L’association Métabole, qui accompagne des jeunes confrontés à des difficultés psychologiques et sociales, a placé, elle aussi, le pouvoir d’agir des personnes accueillies au cœur des projets des établissements et des services, « conformément au plan d’action en faveur du travail social et du développement social issu des états généraux du travail social (2015) ». « Notre conception de l’autonomie des jeunes que nous accueillons et que nous accompagnons se rapproche de la notion de “capabilité” développée par Amartya Sen [économiste et philosophe indien, prix Nobel de sciences économiques en 1998], à savoir la possibilité effective qu’une personne a de faire ses propres choix face à diverses possibilités d’action, autrement dit la liberté dont elle jouit effectivement », précise l’association, sur son site Internet. Une liberté réelle de choix et d’action.

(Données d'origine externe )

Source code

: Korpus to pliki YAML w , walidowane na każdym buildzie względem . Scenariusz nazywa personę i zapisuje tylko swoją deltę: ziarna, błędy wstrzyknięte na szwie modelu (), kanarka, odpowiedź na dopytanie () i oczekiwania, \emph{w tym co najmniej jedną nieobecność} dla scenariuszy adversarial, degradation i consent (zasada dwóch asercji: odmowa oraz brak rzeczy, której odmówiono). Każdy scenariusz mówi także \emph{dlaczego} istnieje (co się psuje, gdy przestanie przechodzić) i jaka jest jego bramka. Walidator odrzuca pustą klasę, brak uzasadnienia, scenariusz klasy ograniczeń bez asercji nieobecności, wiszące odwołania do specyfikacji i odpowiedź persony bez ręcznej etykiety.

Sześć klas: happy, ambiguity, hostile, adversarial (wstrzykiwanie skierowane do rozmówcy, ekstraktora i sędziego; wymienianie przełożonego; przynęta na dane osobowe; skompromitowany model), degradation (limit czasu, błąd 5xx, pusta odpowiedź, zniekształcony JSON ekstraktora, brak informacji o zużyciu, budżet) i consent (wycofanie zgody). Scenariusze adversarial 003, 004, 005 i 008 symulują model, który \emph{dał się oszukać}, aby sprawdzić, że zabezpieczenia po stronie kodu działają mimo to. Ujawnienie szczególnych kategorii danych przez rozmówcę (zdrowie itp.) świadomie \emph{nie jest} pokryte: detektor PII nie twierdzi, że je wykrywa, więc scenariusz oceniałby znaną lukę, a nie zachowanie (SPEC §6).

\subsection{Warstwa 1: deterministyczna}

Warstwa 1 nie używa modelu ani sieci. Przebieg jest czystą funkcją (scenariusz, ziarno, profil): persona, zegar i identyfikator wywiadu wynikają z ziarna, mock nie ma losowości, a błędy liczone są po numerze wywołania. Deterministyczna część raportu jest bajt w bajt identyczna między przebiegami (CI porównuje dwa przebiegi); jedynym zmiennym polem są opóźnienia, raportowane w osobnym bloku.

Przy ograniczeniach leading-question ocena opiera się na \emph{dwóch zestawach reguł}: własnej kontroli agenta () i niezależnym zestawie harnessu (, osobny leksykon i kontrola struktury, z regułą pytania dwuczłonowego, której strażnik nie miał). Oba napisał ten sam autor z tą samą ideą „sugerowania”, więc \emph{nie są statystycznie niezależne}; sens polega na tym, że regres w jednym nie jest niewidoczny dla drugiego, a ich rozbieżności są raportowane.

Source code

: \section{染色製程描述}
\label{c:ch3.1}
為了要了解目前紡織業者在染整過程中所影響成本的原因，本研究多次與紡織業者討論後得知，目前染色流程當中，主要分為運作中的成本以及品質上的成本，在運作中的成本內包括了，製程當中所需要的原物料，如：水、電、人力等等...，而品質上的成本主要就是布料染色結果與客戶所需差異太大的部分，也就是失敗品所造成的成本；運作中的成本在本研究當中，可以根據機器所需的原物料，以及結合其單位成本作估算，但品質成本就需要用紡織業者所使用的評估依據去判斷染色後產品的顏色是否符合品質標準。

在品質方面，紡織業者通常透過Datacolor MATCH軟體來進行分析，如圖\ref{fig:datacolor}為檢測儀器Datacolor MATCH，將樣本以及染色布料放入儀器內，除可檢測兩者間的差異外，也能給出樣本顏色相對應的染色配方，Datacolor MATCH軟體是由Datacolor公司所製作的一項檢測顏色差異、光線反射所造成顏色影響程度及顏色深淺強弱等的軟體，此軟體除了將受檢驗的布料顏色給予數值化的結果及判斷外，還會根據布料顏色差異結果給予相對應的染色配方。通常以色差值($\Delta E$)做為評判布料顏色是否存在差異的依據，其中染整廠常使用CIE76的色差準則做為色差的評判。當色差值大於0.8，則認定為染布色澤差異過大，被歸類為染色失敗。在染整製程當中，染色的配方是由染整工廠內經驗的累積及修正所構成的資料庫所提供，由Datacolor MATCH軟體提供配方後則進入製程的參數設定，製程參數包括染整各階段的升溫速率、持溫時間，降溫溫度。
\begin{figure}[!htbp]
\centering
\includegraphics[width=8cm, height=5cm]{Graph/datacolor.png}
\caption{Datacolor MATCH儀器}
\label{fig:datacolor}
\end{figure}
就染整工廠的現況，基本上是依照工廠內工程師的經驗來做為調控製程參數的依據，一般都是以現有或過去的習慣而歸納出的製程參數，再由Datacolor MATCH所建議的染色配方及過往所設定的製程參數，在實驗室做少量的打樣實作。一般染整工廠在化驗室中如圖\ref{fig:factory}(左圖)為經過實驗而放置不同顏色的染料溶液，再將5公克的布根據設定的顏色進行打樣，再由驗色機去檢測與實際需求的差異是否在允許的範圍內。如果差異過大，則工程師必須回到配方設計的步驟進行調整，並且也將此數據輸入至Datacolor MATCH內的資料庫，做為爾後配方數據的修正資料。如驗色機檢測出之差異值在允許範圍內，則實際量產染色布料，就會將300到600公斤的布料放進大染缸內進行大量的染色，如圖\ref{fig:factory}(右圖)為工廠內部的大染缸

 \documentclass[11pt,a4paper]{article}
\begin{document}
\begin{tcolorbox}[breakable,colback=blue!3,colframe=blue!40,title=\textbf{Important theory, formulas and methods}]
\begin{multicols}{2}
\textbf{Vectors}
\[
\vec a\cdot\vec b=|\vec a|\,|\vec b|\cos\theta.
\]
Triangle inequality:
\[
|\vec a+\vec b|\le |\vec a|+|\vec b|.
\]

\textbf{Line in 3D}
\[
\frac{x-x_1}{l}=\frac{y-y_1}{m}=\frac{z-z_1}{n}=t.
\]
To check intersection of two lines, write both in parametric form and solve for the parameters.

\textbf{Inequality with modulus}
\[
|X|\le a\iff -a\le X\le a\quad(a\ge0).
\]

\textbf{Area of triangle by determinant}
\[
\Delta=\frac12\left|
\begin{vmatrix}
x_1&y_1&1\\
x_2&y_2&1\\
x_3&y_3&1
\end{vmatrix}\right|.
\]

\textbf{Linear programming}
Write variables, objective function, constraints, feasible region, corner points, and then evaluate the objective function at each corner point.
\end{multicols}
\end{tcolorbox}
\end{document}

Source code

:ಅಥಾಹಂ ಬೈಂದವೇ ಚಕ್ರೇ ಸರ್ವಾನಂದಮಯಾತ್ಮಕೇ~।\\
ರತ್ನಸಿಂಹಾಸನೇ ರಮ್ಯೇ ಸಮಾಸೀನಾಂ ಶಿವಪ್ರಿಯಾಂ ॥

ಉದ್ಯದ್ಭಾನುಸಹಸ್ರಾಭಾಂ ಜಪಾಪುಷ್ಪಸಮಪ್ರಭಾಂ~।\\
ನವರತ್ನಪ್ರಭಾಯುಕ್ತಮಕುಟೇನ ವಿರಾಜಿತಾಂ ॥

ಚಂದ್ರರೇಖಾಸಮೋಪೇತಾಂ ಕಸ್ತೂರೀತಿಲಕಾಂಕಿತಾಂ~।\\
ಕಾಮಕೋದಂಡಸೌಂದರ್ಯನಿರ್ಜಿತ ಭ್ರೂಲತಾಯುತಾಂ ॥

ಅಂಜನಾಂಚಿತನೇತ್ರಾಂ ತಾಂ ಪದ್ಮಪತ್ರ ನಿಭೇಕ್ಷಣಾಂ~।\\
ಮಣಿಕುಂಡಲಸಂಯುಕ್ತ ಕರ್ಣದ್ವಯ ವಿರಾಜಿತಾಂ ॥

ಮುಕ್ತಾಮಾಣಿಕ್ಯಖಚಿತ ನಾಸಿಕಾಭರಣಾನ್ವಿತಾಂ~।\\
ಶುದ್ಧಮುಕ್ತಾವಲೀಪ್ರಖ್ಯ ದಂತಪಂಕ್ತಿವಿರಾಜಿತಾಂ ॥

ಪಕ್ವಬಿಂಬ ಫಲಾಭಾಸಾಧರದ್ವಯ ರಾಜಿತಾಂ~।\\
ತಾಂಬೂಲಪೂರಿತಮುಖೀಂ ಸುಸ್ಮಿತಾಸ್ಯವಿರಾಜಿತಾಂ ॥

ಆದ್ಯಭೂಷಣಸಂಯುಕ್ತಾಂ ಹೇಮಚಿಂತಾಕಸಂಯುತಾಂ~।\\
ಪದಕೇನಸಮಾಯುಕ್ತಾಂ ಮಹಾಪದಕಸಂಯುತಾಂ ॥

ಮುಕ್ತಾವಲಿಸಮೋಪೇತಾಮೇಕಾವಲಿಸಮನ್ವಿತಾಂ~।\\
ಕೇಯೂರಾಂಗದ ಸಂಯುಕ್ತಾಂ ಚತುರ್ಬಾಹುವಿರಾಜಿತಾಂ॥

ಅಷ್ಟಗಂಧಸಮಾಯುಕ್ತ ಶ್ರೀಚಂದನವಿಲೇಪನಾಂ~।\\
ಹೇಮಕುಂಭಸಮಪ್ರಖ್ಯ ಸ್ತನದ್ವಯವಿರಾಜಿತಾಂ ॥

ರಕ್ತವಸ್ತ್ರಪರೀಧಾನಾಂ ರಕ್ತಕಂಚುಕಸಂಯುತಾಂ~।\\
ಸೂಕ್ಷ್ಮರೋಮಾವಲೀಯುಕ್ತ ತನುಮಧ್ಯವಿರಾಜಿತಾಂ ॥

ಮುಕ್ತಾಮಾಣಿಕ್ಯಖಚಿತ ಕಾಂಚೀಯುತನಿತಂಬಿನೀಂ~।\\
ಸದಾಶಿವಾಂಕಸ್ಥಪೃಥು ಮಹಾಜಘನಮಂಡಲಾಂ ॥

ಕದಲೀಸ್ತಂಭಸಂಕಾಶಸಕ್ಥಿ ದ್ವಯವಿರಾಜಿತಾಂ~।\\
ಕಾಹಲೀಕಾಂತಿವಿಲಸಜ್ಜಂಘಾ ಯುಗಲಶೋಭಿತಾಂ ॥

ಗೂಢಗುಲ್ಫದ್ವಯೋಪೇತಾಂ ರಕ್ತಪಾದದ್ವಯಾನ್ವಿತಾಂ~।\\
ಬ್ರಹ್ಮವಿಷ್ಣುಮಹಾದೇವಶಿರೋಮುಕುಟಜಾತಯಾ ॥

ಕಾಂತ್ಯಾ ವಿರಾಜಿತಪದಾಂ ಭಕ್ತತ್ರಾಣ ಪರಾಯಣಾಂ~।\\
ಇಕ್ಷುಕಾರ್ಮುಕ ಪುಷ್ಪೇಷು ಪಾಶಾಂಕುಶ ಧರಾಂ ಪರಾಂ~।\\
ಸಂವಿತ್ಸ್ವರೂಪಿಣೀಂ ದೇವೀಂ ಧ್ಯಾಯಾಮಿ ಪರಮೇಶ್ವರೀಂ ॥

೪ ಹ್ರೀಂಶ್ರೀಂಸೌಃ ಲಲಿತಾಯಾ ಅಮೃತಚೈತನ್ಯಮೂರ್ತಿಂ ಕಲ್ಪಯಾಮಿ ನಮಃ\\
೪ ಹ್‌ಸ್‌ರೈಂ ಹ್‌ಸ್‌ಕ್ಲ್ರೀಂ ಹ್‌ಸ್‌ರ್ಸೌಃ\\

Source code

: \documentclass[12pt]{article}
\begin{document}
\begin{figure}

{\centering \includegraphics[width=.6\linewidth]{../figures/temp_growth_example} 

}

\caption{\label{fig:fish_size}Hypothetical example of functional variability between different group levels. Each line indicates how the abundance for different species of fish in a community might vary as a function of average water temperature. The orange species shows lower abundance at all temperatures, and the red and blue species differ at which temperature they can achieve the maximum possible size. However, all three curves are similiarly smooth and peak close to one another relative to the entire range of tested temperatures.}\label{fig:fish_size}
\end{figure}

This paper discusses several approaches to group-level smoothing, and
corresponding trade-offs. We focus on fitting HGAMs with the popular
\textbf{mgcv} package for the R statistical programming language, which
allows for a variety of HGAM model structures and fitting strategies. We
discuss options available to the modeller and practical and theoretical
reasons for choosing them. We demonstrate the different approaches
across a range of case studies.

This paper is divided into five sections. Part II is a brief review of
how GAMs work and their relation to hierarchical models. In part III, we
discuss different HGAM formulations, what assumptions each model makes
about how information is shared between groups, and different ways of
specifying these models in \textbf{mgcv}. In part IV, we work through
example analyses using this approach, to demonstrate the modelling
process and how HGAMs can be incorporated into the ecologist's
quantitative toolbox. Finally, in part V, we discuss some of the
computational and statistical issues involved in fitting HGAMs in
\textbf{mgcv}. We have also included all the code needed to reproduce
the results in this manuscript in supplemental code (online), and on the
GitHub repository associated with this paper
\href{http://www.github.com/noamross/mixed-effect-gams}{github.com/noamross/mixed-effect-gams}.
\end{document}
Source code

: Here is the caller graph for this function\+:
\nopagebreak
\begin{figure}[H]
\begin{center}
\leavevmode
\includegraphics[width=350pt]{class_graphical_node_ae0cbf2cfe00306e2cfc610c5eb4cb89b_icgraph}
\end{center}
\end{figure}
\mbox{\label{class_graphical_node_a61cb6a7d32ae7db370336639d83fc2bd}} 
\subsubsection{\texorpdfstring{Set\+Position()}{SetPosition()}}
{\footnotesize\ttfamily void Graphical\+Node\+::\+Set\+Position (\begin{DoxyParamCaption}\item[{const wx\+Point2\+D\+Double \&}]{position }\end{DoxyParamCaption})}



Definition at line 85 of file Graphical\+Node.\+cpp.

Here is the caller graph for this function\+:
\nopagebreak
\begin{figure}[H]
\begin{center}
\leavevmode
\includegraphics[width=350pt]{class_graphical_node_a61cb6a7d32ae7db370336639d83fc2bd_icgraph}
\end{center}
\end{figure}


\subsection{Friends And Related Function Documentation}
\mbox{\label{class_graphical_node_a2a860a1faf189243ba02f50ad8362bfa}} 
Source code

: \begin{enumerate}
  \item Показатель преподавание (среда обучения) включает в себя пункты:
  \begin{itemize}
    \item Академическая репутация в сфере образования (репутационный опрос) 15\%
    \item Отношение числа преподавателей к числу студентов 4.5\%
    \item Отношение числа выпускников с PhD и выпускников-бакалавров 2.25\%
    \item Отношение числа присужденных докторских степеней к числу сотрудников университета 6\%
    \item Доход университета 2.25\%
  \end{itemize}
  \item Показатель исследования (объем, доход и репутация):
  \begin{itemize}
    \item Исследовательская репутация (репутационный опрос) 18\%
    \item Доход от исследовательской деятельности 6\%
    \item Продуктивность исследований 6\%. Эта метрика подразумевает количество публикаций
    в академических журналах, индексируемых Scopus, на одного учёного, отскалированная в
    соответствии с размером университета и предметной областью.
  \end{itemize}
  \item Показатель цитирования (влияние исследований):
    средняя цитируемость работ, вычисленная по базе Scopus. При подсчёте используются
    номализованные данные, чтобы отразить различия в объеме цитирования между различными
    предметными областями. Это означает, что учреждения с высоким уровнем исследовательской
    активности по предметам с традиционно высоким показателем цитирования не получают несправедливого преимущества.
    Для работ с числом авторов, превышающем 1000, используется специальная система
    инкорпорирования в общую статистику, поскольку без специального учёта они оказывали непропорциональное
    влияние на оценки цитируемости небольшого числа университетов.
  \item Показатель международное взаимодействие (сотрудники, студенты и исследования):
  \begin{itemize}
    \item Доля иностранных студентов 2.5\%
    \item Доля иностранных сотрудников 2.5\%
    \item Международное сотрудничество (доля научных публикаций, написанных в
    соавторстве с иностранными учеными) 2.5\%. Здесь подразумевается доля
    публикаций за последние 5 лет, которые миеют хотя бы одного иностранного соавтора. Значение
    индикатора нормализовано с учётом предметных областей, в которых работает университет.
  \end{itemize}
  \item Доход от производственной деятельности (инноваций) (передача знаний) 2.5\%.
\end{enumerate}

Pouvoir d’agir et savoirs expérientiels

« Le pouvoir d’agir n’est pas seulement un besoin du patient, mais aussi une nécessité pour le système de santé. A une époque où les maladies sont de plus en plus complexes et de plus en plus chroniques, le patient, fort de son vécu, en sait parfois plus sur sa santé que son médecin », rappelait la ministre des solidarités et de la santé, en janvier dernier, lors d’un colloque sur « Le pouvoir d’agir (“empowerment”) des patients ». signe d’une évolution ? en octobre dernier, les 5es rencontres scientifiques de la cnsa (caisse nationale de solidarité pour l’autonomie) ont été consacrées aux savoirs expérientiels, c’est-à-dire les savoirs que les personnes en situation de handicap ou en perte d’autonomie, celles qui les aident et les accompagnent ainsi que les professionnels du soin tirent de leur propre expérience. « Si les savoirs expérientiels font l’objet d’une attention particulièrement développée dans le champ sanitaire, il nous a semblé qu’ils n’avaient pas encore toute leur place dans notre réflexion collective et nos façons d’agir dans le champ médico-social. L’attention qui doit être portée à ces savoirs est essentielle », a déclaré anne burstin, directrice de la cnsa, en ouverture de ces rencontres. une manière de reconnaître – enfin – le potentiel à agir des personnes accompagnées.